● **Exercise aim**
Copy every line of the data in which the word "cdot" occurs.

(Stored data entries)

---

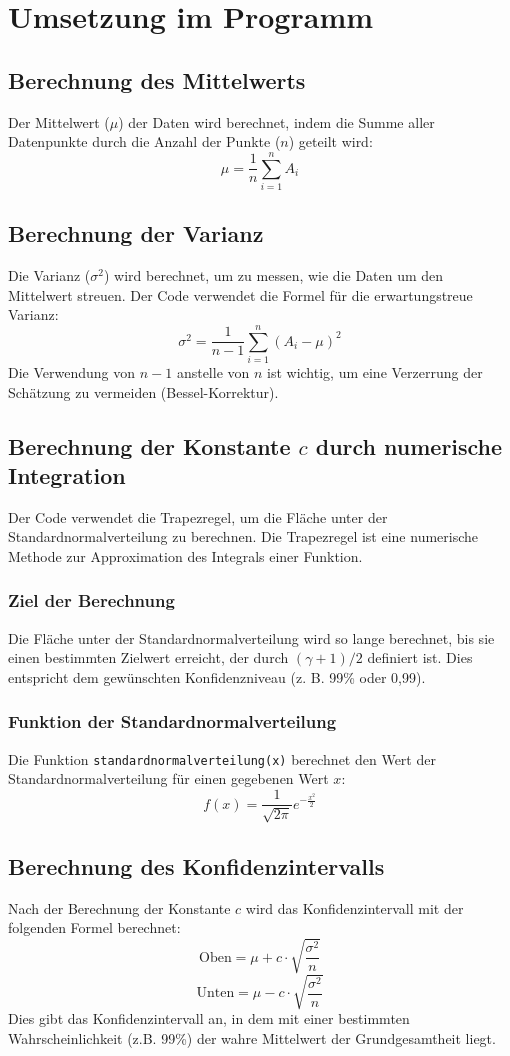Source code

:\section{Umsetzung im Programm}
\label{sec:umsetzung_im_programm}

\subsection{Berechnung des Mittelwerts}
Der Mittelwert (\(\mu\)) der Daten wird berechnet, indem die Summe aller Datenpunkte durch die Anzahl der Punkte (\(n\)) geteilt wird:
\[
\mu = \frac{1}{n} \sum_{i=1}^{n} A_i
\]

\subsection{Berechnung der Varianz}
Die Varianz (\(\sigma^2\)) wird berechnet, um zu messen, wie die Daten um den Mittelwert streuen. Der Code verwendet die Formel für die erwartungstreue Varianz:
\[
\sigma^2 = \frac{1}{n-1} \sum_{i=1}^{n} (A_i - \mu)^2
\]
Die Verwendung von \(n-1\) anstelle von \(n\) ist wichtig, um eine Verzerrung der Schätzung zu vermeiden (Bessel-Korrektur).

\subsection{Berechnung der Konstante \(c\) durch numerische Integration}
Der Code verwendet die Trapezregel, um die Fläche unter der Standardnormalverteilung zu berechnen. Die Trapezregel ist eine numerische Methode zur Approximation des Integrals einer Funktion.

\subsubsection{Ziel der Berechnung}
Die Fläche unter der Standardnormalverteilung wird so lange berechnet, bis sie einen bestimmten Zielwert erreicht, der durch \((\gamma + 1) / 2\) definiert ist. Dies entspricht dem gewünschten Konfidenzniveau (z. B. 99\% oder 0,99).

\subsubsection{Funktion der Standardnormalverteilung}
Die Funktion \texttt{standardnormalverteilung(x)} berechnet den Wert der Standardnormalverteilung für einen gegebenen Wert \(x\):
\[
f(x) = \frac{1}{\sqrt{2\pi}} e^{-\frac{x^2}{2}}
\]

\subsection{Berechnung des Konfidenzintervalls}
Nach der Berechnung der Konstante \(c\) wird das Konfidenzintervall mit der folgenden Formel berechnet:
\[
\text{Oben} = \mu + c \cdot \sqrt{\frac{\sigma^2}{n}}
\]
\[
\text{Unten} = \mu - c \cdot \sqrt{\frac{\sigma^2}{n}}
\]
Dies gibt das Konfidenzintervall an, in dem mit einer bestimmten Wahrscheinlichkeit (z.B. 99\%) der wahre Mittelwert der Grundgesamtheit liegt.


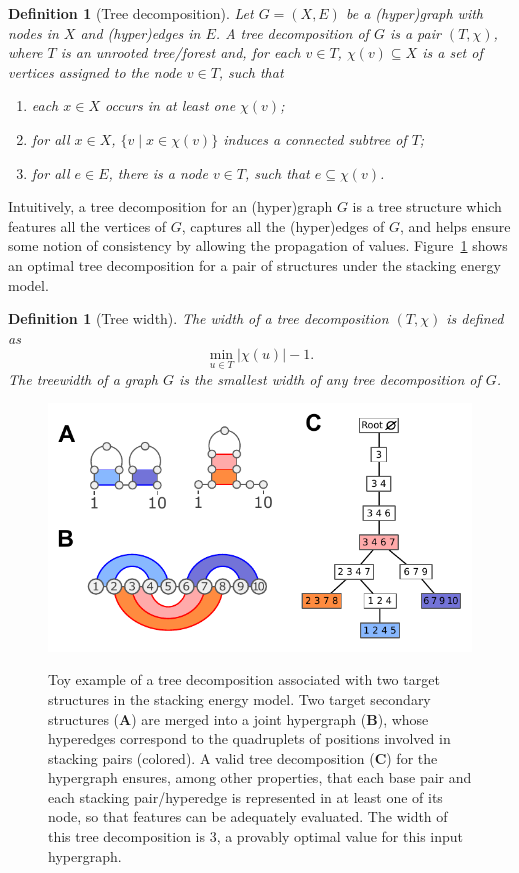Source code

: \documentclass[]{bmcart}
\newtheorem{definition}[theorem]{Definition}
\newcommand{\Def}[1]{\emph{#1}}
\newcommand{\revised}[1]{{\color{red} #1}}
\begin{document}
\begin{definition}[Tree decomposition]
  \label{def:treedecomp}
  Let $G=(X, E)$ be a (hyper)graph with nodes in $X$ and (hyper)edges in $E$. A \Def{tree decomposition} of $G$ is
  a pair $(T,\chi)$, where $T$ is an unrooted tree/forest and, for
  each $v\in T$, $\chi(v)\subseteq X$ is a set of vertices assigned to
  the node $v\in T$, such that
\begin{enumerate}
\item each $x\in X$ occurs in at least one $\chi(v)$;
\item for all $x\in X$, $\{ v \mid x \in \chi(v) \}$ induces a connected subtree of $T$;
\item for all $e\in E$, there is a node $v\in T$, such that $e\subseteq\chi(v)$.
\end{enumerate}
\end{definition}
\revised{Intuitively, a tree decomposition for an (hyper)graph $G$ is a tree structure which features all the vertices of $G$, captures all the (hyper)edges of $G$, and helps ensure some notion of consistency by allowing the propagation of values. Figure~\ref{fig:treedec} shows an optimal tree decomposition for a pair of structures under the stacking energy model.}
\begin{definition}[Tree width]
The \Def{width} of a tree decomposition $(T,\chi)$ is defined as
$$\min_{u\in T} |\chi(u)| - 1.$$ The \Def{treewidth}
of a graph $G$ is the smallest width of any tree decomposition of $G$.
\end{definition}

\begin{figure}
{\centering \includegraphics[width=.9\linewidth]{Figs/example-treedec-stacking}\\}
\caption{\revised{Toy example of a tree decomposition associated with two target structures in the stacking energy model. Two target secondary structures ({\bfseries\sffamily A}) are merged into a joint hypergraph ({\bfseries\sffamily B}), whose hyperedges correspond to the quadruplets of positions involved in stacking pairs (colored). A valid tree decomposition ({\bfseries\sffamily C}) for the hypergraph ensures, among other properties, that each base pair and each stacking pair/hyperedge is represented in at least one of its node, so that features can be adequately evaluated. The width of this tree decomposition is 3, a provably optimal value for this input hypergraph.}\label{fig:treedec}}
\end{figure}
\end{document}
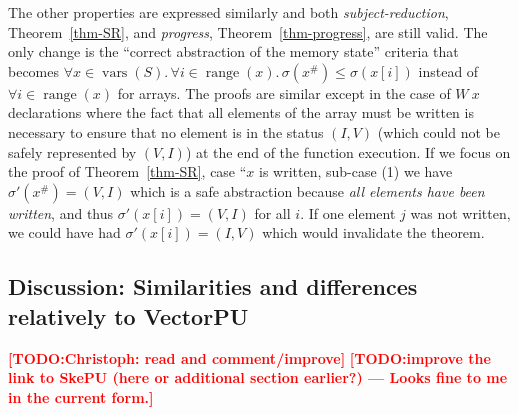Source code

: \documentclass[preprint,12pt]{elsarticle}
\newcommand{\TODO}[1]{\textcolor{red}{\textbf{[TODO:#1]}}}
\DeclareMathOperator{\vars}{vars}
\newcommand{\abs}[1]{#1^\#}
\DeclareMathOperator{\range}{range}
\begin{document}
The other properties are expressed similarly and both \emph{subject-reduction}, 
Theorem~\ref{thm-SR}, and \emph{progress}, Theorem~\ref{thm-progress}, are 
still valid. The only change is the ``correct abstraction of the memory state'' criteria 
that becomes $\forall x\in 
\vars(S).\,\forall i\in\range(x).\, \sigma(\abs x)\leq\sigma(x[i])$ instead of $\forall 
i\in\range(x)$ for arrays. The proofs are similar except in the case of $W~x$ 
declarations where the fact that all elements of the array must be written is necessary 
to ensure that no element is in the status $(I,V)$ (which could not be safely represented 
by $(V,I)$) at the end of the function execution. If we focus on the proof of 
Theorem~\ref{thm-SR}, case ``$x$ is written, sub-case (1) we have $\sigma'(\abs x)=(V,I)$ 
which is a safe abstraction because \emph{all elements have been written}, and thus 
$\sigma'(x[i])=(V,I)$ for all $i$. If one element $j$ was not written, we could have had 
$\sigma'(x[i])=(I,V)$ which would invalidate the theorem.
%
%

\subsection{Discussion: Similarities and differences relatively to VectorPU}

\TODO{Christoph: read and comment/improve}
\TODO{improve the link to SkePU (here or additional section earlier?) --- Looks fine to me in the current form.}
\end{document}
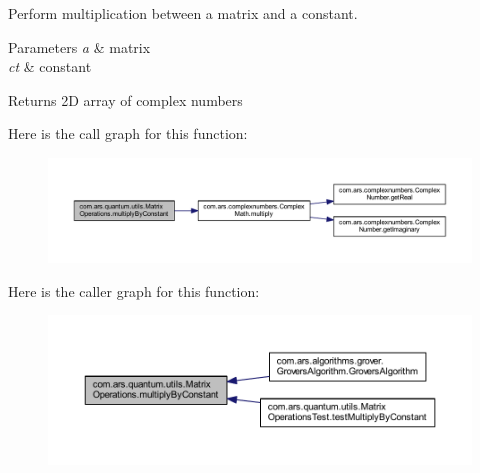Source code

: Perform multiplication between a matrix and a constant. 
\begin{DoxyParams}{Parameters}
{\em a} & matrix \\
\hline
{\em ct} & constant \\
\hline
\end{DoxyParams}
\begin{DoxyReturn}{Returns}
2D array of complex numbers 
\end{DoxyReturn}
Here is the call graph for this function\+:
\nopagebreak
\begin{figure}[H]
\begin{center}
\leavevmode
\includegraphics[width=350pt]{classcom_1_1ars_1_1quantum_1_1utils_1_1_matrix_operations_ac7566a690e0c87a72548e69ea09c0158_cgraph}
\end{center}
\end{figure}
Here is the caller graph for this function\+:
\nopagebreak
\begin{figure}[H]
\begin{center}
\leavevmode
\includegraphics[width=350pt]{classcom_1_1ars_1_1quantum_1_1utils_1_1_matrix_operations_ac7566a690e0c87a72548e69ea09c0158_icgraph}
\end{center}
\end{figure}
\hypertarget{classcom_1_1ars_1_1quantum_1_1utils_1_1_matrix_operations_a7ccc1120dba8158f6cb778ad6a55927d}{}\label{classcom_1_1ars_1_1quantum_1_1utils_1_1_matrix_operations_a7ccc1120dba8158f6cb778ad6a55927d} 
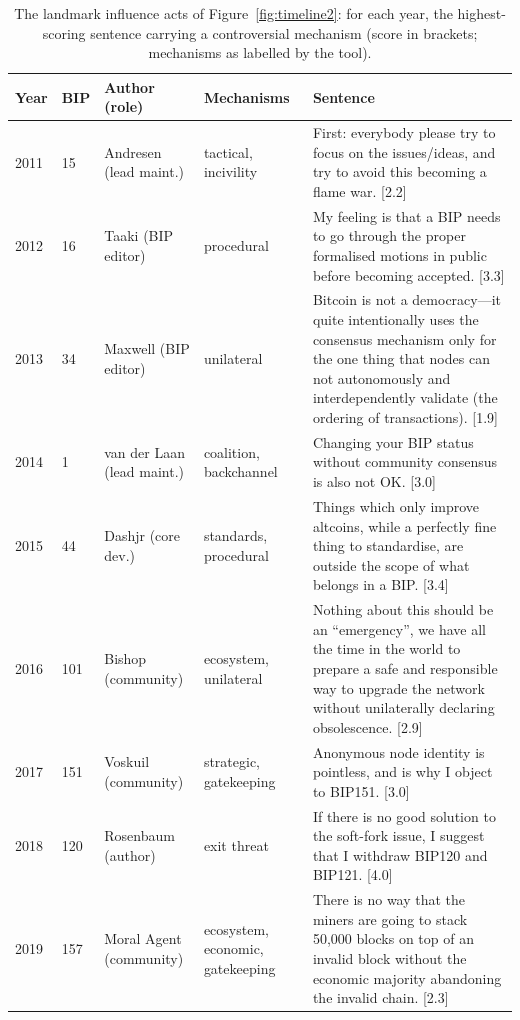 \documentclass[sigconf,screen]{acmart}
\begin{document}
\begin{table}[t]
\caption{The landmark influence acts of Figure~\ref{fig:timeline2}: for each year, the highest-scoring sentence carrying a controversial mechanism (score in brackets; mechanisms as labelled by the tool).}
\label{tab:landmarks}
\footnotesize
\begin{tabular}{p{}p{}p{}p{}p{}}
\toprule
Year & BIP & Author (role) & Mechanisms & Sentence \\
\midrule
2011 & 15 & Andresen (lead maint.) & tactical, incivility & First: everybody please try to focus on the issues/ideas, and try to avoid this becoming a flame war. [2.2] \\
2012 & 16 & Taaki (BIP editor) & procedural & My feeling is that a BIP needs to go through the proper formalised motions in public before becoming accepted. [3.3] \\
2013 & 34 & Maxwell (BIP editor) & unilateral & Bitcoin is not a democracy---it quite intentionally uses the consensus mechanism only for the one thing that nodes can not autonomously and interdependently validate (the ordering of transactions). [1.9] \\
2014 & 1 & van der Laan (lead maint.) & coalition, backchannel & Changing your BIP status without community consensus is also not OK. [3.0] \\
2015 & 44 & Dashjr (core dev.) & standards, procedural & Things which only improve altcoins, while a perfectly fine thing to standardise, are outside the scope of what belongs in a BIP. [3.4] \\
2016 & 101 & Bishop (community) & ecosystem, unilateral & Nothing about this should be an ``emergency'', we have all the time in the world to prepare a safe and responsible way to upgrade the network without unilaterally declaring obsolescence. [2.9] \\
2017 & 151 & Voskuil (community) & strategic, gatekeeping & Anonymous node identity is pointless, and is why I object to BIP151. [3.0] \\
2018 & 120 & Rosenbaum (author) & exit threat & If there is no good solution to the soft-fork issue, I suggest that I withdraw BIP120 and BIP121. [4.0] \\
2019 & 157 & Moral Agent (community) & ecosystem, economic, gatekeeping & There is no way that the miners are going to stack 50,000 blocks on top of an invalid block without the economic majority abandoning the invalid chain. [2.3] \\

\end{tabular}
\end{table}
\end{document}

---

● **Expected output**
\text{Oben} = \mu + c \cdot \sqrt{\frac{\sigma^2}{n}}
\text{Unten} = \mu - c \cdot \sqrt{\frac{\sigma^2}{n}}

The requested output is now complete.